Source texts of formatted documents
= = =

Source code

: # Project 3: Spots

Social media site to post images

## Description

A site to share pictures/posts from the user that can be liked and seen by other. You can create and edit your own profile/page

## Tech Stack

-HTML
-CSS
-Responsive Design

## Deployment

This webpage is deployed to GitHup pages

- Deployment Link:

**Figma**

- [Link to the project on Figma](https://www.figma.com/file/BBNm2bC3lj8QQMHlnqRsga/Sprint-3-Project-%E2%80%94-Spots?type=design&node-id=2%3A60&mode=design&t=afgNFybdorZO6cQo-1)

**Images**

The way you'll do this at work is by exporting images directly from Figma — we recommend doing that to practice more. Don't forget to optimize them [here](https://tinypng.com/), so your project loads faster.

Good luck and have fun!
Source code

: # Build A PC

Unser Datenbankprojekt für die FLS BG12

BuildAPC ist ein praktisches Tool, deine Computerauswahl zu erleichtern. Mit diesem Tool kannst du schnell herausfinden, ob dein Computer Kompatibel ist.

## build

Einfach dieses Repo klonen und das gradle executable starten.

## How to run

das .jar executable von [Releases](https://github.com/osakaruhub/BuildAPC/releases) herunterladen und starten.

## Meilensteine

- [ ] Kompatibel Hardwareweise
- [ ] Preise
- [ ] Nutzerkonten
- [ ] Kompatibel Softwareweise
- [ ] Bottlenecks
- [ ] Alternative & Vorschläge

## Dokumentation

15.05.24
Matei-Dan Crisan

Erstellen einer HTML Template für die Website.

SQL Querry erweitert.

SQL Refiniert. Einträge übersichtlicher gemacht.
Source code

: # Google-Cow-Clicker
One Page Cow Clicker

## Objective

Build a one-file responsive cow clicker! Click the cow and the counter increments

= = =

**What you need to do:**
The answer must be a single number: how many lines in the data above contain the string "starten".

**Result of the exercise:**
2